Research articleMice deficient in L-12/15 lipoxygenase show increased vulnerability to 3-nitropropionic acid neurotoxicity

- Increased incidence of 3-NP-mediated striatal lesions in mice deficient in L-12/15 lipoxygenase (L-12/15 LO) as compared to wild-type mice.
- L-12/15 LO deficient mice show enhanced morbidity to systemic 3-NP treatment as compared to their wild-type littermate controls.
- L-12/15 LO is beneficial in the setting of chronic, systemic 3-NP.

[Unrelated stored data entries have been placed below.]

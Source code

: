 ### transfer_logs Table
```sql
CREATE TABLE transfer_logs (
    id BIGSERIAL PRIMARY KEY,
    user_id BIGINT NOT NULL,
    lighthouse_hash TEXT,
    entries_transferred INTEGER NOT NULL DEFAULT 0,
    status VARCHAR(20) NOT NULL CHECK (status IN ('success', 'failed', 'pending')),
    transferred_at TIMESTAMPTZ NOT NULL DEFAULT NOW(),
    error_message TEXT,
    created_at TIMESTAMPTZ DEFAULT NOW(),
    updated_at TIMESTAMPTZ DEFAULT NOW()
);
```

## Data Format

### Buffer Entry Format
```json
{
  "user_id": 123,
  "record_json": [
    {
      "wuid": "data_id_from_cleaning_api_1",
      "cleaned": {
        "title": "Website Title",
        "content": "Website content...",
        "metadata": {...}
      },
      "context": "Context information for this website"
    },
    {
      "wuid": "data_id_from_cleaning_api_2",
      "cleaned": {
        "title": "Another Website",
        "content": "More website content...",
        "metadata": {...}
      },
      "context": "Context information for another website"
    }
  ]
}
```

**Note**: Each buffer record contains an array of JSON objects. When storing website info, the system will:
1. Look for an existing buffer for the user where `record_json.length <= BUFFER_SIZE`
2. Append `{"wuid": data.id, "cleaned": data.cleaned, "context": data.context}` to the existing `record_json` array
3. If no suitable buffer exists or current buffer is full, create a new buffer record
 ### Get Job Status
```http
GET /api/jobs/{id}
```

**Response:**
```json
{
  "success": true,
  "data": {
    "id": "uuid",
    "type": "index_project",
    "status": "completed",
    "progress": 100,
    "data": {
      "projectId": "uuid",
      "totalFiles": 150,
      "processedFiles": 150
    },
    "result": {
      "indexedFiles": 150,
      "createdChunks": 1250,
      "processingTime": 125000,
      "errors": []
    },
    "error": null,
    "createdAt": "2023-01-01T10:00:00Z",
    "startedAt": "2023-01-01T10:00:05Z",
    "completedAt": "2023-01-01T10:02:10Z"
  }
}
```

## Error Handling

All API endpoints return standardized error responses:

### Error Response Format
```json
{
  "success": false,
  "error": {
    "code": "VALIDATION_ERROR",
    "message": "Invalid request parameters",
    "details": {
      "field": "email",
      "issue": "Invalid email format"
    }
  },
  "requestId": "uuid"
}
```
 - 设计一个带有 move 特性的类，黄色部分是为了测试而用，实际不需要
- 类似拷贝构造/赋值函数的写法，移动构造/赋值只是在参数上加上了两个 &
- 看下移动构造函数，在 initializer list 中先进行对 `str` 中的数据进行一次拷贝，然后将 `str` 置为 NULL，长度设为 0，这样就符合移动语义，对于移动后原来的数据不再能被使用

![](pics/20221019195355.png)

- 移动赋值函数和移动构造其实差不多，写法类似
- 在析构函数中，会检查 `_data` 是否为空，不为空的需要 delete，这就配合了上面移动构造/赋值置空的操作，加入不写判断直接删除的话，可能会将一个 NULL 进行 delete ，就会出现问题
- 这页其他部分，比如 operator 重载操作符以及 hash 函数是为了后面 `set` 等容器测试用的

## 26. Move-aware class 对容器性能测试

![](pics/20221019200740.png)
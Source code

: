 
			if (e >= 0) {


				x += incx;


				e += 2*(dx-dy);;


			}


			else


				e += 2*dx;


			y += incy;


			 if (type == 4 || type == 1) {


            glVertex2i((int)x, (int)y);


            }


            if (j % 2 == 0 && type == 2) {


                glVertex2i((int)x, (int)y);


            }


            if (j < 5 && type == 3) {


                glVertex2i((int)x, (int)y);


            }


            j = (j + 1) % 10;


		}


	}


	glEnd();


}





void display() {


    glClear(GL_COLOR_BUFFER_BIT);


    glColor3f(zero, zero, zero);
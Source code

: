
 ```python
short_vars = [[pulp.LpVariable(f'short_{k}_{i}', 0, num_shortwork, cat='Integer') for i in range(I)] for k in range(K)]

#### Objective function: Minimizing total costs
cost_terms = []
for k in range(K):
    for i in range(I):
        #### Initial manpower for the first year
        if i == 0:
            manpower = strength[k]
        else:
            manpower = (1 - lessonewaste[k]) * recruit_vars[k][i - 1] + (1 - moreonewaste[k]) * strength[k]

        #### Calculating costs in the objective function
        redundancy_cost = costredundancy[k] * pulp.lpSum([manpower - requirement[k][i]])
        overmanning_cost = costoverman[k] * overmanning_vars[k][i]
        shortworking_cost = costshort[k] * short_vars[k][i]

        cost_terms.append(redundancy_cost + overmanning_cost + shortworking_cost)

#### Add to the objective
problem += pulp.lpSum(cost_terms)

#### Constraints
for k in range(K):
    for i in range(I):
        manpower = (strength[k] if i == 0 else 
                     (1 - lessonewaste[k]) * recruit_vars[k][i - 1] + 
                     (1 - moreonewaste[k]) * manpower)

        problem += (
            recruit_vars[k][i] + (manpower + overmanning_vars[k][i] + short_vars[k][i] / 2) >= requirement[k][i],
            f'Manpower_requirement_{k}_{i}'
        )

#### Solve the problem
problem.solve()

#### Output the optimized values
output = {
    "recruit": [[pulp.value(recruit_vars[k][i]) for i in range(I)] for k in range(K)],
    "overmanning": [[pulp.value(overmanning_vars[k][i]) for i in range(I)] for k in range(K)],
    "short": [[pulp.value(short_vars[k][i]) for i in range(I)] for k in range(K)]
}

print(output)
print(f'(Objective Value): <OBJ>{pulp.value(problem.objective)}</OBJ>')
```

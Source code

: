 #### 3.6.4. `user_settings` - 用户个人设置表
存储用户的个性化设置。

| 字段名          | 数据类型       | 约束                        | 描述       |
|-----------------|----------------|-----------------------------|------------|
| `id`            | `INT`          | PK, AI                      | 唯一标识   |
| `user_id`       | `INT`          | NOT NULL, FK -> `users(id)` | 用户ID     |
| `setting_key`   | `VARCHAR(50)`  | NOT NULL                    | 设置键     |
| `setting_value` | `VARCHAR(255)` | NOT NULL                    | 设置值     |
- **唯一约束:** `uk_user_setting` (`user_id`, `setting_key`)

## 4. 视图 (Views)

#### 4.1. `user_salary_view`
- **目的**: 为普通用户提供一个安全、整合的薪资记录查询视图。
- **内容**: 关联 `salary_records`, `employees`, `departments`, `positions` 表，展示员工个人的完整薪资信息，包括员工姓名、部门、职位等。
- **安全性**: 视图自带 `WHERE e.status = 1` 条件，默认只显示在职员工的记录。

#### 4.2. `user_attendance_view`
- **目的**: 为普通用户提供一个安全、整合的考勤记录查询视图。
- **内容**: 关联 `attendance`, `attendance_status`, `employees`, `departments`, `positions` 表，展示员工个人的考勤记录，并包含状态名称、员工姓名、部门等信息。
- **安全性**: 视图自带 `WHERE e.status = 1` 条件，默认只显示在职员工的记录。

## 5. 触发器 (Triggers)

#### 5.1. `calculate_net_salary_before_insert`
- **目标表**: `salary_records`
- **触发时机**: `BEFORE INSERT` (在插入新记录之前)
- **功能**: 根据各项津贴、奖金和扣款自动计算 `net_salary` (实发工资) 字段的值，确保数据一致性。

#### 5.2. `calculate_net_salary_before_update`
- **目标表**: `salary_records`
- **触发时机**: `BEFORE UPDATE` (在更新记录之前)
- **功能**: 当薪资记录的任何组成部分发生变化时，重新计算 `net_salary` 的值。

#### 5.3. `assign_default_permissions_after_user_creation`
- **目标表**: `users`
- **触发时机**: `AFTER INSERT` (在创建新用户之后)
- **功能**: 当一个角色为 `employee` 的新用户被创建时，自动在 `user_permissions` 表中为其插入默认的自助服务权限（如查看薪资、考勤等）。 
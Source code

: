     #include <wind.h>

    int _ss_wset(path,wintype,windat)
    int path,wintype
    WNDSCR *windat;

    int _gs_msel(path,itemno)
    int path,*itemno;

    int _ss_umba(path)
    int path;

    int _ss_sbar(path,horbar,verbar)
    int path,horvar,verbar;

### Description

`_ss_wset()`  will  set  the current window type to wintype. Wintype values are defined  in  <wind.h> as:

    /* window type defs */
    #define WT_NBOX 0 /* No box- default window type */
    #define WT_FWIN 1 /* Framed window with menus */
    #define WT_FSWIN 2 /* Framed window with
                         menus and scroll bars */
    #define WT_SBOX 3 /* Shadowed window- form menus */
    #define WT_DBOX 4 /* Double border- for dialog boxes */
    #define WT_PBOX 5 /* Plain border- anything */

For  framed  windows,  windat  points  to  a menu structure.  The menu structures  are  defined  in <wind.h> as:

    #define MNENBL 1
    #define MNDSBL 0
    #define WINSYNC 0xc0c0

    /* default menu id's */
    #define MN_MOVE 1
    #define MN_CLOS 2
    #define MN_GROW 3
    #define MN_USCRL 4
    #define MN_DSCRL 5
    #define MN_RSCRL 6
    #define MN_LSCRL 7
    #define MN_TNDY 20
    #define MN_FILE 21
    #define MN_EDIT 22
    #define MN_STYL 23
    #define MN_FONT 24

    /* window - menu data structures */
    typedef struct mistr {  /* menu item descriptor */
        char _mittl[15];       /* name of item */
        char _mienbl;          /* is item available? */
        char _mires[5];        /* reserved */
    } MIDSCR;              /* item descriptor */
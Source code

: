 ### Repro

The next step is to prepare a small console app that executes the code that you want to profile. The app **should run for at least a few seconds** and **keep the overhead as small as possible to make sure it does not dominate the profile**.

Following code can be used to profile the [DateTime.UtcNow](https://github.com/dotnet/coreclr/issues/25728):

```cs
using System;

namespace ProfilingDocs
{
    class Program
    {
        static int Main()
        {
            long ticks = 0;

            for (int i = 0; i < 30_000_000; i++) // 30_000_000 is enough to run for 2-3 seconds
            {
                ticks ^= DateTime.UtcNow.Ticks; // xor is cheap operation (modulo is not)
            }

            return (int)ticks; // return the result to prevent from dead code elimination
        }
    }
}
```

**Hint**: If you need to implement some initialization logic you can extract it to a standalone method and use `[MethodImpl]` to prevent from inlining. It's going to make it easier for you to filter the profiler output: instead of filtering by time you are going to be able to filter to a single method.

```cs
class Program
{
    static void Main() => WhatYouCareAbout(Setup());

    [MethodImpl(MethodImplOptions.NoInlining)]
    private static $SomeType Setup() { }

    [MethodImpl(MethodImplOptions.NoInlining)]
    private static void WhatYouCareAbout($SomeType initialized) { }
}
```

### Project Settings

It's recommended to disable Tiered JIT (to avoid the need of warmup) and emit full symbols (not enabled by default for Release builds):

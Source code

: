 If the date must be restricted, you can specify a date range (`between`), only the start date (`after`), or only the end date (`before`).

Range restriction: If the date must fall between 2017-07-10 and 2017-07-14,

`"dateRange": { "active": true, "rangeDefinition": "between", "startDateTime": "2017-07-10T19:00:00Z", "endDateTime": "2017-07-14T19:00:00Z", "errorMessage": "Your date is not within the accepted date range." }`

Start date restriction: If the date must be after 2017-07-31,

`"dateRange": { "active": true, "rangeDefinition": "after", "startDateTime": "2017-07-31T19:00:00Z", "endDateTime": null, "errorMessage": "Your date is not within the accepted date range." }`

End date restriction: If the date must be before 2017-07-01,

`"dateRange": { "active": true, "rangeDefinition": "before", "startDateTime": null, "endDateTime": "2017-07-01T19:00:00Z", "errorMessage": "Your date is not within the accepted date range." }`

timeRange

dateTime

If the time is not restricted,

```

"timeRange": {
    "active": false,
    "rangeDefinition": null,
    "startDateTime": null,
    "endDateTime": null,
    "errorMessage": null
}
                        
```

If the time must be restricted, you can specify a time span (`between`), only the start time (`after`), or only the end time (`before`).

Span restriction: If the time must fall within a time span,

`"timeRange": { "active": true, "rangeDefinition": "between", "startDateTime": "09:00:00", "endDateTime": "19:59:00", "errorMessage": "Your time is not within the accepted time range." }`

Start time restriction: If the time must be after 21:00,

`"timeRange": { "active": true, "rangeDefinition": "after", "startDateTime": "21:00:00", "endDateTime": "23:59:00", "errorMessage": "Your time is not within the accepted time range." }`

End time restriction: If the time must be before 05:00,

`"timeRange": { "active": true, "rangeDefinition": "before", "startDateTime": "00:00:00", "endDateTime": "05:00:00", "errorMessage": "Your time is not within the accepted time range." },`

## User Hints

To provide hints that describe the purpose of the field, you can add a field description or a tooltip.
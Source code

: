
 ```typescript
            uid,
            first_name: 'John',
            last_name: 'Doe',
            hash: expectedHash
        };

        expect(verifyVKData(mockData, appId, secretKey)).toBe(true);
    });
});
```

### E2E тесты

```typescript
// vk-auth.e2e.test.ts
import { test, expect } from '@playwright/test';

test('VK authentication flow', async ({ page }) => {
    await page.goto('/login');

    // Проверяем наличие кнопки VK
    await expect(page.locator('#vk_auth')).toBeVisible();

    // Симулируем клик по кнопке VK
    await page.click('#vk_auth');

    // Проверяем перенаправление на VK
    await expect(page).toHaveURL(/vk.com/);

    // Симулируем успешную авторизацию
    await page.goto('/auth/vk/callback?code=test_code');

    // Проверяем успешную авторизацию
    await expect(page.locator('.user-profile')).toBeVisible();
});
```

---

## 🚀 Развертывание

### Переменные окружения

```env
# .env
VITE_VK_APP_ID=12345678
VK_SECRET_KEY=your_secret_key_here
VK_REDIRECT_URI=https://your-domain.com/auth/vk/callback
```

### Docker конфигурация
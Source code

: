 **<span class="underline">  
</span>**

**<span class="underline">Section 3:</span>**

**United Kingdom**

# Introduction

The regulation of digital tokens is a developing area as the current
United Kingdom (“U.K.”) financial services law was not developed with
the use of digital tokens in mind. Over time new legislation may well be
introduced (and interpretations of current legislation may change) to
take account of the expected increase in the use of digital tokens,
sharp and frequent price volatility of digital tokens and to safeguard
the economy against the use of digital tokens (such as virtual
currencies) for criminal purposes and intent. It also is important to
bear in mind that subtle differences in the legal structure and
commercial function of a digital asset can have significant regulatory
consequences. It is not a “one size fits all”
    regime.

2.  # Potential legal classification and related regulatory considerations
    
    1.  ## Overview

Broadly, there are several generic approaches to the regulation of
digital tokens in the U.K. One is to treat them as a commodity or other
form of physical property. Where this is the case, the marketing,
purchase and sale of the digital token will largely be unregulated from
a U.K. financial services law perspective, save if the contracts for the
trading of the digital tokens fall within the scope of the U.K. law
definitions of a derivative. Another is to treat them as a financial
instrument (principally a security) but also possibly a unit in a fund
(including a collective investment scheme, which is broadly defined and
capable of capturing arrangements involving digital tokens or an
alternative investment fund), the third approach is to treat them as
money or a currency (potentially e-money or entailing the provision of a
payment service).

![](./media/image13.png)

Considerable evidence supports a contributory role for leukocyte-type 12/15 Lipoxygenase (L-12/15 LO) in mediating hippocampal and cortical neuronal injury in models of Alzheimer's disease and stroke. Whether L-12/15 LO contributes to neuronal injury in a model of Huntington's disease (HD) has yet to be determined. HD is characterized by marked striatal neuronal loss, which can be mimicked in humans and animals by inhibition of mitochondrial complex II using 3-Nitropropionic acid (3-NP). Herein, we compared histological and behavioral outcomes between mice that were wild-type or null for L-12/15 LO following systemic injection of 3NP. We found that mice deficient in L-12/15 LO had a higher incidence of striatal lesions coincident with an increase in morbidity as compared to their wild-type littermate controls. This could not be explained by differential metabolism of 3-NP as striatal succinate dehydrogenase activity was inhibited to the same extent in both genotypes. The present results show that deleting L-12/15 LO is detrimental to the striatum in the setting of chronic, systemic 3-NP exposure and are consistent with the overall conclusion that region-specific effects may determine the ultimate outcome of L-12/15 LO activation in the setting of brain injury.